Many thanks for any helpful suggestions!
Note that $f(z)>0$ for $z\in[0,b]$ and $g(z)>0$ for $z\in[d,b]$, which is not helpful...
We can write $$f(z)=\int_z^b(x-z)dH(x)=\int_z^d(x-z)dH(x)+\int_d^b(x-z)dH(x)$$ so that
$$f(z)-g(z)=\int_z^d(x-z)dH(x)+\int_d^b(x-z)dH(x)-\int_z^d(2d-x-z)dH(x).$$
Simplifying:
$$f(z)-g(z)=\int_d^b(x-z)dH(x)+2\int_z^d(x-d)dH(x).$$
By integration by parts we have:
$$f(z)-g(z)=[(x-z)H(x)]_d^b-\int_d^bH(x)dx+2[(x-d)H(x)]_z^d-2\int_z^dH(x)dx$$
Simplifying:
$$f(z)-g(z)=(b-z)-(d-z)H(d)-\int_d^bH(x)dx-2(z-d)H(z)-2\int_z^dH(x)dx$$
We have $$f(0)-g(0)=b-d\cdot H(d)-\int_d^bH(x)dx-2\int_0^dH(x)dx$$
or
$$f(0)-g(0)=[b-\int_0^bH(x)dx]-d\cdot H(d)-\int_0^dH(x)dx$$
The first term is the mean $d$, so
$$f(0)-g(0)=d-d\cdot H(d)-\int_0^dH(x)dx=d[1-H(d)]-\int_0^dH(x)dx$$
Now $\int_0^dH(x)dx< d\cdot H(d)$, so:
$$f(0)-g(0)>d[1-2H(d)].$$
As long as $d$ is less than the median then $f(0)>g(0)$.

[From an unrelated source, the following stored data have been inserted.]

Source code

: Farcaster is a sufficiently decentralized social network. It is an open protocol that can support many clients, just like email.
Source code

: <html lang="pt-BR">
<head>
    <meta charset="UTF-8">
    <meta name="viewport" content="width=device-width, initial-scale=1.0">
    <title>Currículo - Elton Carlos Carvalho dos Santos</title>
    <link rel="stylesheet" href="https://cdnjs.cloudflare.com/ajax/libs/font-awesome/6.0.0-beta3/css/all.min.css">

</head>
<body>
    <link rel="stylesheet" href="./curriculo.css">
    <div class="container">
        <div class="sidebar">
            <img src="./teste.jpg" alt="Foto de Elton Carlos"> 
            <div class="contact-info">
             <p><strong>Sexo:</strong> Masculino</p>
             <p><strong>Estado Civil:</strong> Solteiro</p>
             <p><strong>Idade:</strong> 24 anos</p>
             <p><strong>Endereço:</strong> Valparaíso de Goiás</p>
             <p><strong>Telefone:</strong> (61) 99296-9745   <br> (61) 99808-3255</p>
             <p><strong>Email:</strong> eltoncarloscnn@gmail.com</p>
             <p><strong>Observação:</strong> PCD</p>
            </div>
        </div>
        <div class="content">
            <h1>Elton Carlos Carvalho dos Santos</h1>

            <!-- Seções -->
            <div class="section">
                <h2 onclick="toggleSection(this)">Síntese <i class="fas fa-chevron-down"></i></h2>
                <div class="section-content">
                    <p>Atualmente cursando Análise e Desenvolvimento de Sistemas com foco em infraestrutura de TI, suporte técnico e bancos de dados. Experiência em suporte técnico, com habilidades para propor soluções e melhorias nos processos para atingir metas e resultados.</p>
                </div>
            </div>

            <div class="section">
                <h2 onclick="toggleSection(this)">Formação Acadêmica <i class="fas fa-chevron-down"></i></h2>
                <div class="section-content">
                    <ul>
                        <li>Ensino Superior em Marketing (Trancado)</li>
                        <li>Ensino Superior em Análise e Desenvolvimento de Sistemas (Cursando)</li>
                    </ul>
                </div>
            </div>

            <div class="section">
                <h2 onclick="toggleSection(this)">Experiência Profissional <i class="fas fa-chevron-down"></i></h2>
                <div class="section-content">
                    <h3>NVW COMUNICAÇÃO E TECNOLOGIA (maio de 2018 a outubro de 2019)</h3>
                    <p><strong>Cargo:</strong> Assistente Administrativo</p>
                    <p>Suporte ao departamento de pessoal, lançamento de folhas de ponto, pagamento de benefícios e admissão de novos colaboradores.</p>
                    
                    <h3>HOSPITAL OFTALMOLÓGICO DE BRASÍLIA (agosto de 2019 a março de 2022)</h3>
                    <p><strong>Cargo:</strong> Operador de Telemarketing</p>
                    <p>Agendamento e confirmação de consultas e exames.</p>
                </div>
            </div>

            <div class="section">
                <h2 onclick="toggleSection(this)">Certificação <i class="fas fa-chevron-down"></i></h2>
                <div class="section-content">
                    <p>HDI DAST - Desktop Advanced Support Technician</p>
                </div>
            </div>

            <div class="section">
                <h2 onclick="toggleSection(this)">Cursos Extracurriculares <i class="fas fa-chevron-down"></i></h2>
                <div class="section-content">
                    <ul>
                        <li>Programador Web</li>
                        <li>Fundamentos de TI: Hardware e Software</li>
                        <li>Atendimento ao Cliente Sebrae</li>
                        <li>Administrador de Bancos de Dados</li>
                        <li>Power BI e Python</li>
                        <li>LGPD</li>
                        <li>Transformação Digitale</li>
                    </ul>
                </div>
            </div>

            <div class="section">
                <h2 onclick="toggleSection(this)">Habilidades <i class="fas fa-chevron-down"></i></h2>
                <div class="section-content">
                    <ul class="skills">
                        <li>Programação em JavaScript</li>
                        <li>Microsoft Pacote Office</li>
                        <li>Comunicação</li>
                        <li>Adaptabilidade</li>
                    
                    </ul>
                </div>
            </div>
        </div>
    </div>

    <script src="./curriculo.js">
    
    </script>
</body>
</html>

Now look at the derivative:
We have $$f'(z)-g'(z)=-\int_z^bdH(x)+\int_z^ddH(x)+2(d-z)=-\int_d^bdH(x)+2(d-z)$$
so that
$$f'(z)-g'(z)=-[1-H(d)]+2(d-z)$$
This is certainly negative if $z\in[d,b]$.
The second derivative is
$$f''(z)-g''(z)=-2z<0$$
for all $z\in(0,b)$ so that $f-g$ is strictly concave. Hence it is maximized where the first derivative is zero, i.e. at
$$z^*=d-\frac{1-H(d)}{2}<d.$$
If $z^*>0$ we know that since $f(0)-g(0)>0$, then it must be that $f(z)-g(z)>0$ on $[0,z^*]$
Since
$$f(d)-g(d)=\int_b^d(x-d)dH(x)<0.$$
there is no hope of showing that $f(z)-g(z)>0$ for all $z\in[0,c]$ where $c<d$ unless we are allowed to pick $c$ or unless we know $c<z^*$.